Another option is to just buy an Every Other Year Eagle Crest ownership, and exchange your reservation for 10,000 credits every other year.  IT would have the exact same effect, with slightly higher maintenance fees and MUCH lower upfront cost.  The only difference is, you get 10,000 every other year instead of 5000 every year, but that's a minor nit, considering the 13 month reservation window.  And you have 2 years to book, if you deposit 1 year in advance.


----------



## luv_maui (May 26, 2007)

PA- said:


> Yes, you can definately do it.  Wyndham takes a VERY long time to effect combinations and splits, as opposed to straight transfers.  All fees must be paid to Wyndham up front ($150 for each transaction).   Make sure you keep your dues current, that can delay matters.  Check with them often, they tend to let it drop through the cracks a lot, in my experience.
> 
> So you'll do a combine first (combine the account you buy with the one you already own).  THen you'll do a split, to sell the other 5000 credits.  IF the person buying the 5000 is an existing owner, you'll do a split and combine at the same time, could take as long as several months.
> 
> Another option is to just buy an Every Other Year Eagle Crest ownership, and exchange your reservation for 10,000 credits every other year.  IT would have the exact same effect, with slightly higher maintenance fees and MUCH lower upfront cost.  The only difference is, you get 10,000 every other year instead of 5000 every year, but that's a minor nit, considering the 13 month reservation window.  And you have 2 years to book, if you deposit 1 year in advance.




Although exchanging for 10000 (red week) points is currently available, it is not guaranteed to be available in the future.  Another thing to consider is that the 10,000 points from the eagle crest week expire after one year where as the worldmark points from an account are valid for 2 years; expiration is only referencing making a reservation.


----------



## PA- (May 26, 2007)

luv_maui said:


> Although exchanging for 10000 (red week) points is currently available, it is not guaranteed to be available in the future.  Another thing to consider is that the 10,000 points from the eagle crest week expire after one year where as the worldmark points from an account are valid for 2 years; expiration is only referencing making a reservation.



Yes, the Eagle Crest exchange could be discontinued.  But the monetary risk is small.  An EOY Eagle Crest is cheap.  And even without the exchange, you could resell it and not lose much.

Plus, if you deposit one year in advance, you have 2 years to book your reservation, same as regular worldmark credits.


----------



## LisaH (May 26, 2007)

My original intention for getting another 5K WM points was so my maintenance fee would be lowered per point.

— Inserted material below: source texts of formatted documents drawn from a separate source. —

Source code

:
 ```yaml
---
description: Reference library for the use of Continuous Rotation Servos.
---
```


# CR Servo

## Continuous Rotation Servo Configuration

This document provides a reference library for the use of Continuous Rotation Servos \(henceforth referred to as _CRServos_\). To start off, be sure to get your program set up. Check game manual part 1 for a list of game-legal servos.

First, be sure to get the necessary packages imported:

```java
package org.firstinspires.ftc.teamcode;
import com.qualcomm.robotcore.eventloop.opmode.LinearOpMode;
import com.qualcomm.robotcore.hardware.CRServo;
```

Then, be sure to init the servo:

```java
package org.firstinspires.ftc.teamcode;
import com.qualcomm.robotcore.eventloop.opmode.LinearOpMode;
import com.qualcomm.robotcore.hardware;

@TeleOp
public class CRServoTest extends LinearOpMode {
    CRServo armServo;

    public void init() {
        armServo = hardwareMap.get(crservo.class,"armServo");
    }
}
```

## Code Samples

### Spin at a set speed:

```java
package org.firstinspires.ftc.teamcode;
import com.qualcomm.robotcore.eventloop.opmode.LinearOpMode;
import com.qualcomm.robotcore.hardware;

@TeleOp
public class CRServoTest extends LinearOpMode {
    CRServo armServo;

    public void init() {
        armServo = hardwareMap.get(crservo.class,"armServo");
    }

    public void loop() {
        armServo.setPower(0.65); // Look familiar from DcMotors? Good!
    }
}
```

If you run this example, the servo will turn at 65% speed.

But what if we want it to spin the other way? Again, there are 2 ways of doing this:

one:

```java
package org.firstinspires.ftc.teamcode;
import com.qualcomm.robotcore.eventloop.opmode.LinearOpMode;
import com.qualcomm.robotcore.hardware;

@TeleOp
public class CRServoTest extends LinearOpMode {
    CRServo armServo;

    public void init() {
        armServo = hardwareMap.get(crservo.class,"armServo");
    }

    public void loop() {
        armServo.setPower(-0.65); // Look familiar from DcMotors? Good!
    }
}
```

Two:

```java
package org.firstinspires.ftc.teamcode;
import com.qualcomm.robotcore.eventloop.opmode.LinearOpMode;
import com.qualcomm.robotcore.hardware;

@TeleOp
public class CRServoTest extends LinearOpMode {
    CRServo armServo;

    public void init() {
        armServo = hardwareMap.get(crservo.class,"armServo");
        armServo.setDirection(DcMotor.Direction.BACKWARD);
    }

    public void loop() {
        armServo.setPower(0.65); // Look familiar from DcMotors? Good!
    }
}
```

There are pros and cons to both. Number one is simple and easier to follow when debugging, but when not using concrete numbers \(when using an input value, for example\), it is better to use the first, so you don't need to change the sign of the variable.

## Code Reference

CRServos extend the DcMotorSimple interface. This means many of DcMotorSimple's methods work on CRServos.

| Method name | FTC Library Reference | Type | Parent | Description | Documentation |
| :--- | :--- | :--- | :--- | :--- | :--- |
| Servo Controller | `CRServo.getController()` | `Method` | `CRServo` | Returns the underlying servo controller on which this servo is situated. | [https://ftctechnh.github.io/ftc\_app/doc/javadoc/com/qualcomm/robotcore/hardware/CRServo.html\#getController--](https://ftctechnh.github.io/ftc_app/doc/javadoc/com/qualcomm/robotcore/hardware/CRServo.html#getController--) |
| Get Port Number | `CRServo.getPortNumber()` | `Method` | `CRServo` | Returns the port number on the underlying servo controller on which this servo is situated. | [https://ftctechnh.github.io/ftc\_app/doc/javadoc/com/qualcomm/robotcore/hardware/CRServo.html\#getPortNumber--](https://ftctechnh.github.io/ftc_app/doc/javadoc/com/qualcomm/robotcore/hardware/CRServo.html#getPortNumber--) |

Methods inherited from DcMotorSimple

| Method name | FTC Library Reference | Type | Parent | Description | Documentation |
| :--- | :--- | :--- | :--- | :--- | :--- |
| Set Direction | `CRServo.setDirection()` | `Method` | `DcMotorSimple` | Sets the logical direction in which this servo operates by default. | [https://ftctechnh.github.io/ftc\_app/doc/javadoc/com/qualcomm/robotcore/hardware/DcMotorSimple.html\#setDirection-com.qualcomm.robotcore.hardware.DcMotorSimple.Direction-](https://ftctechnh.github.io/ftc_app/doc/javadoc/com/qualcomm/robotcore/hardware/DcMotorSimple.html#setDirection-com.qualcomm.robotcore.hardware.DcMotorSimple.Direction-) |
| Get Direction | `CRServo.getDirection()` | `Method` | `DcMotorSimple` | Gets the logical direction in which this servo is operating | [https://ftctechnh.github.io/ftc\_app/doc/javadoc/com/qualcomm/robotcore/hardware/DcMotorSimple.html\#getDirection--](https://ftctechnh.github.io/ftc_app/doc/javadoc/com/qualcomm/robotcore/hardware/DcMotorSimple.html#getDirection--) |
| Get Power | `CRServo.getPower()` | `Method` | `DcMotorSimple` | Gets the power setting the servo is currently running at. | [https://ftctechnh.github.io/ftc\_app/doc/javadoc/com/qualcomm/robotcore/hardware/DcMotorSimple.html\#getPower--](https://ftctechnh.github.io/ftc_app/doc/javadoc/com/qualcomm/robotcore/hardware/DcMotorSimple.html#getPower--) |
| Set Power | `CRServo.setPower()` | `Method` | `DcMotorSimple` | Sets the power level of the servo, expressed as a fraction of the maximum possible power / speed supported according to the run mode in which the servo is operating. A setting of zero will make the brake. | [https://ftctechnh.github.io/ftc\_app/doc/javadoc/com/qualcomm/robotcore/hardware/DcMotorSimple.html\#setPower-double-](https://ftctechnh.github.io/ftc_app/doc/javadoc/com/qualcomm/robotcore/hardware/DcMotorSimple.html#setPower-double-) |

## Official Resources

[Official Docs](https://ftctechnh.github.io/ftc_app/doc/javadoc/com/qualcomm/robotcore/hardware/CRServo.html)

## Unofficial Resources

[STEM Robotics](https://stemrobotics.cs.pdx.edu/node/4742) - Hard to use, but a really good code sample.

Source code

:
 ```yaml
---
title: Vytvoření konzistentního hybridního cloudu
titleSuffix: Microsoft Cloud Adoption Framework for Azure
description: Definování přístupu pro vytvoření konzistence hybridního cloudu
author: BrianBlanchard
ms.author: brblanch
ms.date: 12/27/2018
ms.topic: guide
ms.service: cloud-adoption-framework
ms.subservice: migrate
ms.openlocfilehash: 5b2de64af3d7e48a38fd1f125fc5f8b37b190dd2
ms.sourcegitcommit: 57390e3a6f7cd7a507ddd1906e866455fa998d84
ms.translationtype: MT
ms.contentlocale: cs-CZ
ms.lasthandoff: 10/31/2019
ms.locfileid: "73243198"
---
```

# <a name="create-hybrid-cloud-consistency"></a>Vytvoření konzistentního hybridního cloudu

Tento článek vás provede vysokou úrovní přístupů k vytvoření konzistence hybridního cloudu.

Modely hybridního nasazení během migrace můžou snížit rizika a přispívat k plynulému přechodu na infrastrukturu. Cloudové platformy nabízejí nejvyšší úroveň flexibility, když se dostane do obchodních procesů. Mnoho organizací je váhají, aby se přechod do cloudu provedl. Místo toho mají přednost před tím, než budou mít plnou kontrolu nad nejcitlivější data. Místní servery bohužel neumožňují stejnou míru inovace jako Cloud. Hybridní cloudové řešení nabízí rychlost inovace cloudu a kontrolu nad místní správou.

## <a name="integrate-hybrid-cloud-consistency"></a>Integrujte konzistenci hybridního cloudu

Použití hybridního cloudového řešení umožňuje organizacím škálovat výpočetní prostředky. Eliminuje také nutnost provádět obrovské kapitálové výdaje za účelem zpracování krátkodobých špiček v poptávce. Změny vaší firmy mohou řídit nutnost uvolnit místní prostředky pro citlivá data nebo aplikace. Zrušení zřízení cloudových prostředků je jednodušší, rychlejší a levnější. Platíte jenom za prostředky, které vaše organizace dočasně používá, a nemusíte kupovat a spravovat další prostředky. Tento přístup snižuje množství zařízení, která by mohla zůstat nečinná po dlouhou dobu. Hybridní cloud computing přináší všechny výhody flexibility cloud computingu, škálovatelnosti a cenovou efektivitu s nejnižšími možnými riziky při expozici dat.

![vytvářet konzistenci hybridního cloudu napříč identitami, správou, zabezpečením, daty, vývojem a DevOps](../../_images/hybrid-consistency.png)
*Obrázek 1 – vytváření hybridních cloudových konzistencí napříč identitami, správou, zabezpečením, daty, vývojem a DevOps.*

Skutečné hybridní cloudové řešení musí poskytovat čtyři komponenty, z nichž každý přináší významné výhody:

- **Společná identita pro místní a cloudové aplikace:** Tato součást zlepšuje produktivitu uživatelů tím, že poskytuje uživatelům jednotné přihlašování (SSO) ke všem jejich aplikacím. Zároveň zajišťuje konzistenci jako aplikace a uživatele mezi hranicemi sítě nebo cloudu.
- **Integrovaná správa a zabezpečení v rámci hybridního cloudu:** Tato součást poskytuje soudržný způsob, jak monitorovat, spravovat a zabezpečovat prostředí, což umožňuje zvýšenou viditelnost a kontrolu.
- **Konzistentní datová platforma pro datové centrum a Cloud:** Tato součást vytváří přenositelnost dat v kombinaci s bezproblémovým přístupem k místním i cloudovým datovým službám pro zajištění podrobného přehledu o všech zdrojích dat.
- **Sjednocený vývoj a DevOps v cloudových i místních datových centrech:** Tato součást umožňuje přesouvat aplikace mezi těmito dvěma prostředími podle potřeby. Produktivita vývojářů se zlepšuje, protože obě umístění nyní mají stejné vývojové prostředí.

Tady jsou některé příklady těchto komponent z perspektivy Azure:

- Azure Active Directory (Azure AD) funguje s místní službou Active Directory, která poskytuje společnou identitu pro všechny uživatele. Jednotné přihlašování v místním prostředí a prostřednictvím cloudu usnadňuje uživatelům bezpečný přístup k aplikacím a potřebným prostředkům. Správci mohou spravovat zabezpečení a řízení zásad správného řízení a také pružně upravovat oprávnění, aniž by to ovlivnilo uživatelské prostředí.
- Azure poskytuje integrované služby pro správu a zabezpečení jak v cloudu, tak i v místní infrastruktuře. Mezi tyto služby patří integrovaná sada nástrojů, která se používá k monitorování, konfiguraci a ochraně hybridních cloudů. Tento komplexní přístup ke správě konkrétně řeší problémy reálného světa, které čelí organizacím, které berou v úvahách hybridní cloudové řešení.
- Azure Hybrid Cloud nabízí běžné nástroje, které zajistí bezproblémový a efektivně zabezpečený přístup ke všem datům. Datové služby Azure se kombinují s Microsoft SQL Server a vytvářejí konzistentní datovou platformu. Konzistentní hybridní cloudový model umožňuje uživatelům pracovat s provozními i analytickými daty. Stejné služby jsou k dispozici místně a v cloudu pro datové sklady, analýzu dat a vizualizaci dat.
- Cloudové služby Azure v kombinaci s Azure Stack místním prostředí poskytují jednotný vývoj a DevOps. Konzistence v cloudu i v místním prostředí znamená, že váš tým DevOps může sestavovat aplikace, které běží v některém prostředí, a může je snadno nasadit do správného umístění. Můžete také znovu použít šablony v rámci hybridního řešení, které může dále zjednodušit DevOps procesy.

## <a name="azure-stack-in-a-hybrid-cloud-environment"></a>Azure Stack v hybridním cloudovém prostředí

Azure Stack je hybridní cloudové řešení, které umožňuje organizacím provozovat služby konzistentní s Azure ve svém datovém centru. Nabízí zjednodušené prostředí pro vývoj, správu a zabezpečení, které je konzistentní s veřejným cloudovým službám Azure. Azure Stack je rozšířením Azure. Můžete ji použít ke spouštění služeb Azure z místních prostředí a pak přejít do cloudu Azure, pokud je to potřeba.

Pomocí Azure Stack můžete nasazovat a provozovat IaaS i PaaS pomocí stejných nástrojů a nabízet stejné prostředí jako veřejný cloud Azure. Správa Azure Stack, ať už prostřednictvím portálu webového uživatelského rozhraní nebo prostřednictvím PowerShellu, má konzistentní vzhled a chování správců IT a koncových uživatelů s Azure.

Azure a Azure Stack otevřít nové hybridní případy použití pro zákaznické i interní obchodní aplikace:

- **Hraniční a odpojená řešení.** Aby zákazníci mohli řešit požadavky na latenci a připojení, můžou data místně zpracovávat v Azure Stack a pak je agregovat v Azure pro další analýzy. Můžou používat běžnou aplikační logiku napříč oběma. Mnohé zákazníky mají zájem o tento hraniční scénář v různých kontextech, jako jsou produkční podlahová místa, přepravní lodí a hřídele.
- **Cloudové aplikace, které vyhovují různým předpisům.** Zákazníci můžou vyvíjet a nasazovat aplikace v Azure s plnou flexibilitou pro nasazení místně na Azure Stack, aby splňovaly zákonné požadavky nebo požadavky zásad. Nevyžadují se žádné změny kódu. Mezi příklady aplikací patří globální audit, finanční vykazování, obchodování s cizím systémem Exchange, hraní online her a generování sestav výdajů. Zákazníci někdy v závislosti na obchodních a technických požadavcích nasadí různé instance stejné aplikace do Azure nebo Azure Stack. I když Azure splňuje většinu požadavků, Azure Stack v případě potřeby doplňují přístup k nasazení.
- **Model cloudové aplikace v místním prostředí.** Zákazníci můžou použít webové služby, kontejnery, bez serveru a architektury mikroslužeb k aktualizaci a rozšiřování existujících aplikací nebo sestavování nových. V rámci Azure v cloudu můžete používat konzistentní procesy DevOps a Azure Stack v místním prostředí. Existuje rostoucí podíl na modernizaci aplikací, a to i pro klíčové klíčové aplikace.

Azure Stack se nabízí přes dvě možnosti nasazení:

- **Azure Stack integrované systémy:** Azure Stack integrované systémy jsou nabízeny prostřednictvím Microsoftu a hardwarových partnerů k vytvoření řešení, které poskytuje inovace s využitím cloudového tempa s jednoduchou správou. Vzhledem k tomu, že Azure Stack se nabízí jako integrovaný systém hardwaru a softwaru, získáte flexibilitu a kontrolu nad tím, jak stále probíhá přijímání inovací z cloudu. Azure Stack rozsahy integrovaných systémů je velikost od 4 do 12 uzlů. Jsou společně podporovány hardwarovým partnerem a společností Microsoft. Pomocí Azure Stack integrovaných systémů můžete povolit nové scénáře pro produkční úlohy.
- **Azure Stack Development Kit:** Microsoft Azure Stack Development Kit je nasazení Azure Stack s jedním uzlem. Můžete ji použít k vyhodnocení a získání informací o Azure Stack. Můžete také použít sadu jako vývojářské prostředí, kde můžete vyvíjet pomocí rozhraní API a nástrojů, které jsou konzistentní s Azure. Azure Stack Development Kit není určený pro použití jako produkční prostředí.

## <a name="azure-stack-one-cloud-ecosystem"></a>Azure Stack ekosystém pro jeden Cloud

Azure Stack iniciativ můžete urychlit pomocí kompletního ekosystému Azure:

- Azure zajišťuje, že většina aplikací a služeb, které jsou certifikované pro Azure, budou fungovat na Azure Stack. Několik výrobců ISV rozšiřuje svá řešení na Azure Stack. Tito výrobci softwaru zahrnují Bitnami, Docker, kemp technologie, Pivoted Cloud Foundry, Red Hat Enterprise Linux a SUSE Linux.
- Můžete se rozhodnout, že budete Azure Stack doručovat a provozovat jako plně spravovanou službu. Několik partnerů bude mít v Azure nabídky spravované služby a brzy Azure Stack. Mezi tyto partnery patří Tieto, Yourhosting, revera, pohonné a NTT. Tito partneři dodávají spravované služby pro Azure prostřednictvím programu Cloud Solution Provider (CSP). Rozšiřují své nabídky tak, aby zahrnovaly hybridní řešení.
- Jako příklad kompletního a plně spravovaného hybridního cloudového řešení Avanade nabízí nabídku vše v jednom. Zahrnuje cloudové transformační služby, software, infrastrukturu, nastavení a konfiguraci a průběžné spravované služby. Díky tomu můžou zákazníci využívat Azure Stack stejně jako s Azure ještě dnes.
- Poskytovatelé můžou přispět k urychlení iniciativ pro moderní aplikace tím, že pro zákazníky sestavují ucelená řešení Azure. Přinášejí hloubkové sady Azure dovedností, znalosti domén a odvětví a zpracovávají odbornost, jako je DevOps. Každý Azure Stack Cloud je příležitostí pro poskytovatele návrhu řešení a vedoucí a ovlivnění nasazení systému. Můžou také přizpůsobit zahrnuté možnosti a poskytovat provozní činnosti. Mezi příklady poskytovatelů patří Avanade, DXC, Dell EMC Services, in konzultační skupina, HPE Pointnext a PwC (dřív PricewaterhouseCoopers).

I really enjoy the 60 days exchange window with II using 4K WM points now that I tried it for the first time.  so I'd like to have more points just for that purpose. Buying Eagle crest won't really help me with lowering M/F but it would certainly give me more points to play at a lower buying price. What would be considered a great price for a EOY Eagle Crest week? Are all the Eagle Crest weeks worth 10K points? If not, do I need to buy a peak season week there in order to get the 10K WM points?

Thanks!


----------



## luv_maui (May 26, 2007)

LisaH said:


> My original intention for getting another 5K WM points was so my maintenance fee would be lowered per point. I really enjoy the 60 days exchange window with II using 4K WM points now that I tried it for the first time.  so I'd like to have more points just for that purpose. Buying Eagle crest won't really help me with lowering M/F but it would certainly give me more points to play at a lower buying price. What would be considered a great price for a EOY Eagle Crest week? Are all the Eagle Crest weeks worth 10K points? If not, do I need to buy a peak season week there in order to get the 10K WM points?
> 
> Thanks!



http://worldmarktheclub.com/resorts/ec/#credits

The above link shows credit values for eagle crest week.  A 2 br. week reserved in "red" time is worth 10000 trade credits - typically summer weeks and holiday weeks.  I believe there is a $35 fee to exchange an Eagle Crest week for trade credits.  You will get trade credits equal to the value based on the link above - assuming the program is still in place and assuming they choose to accept your eagle crest reserved week, which is NOT guaranteed.


----------



## roadsister (May 26, 2007)

luv maui has some good advice.....
if it is WM you want to work with for your vacations you are better off to buy WM.....Eagle Crest/Schooner Landing, etc. credits are only good for 1 year.  WM credits through your membership are actually good for 3 years when you consider they can sit in your account for 2 years and then you can book something 13 months out from there.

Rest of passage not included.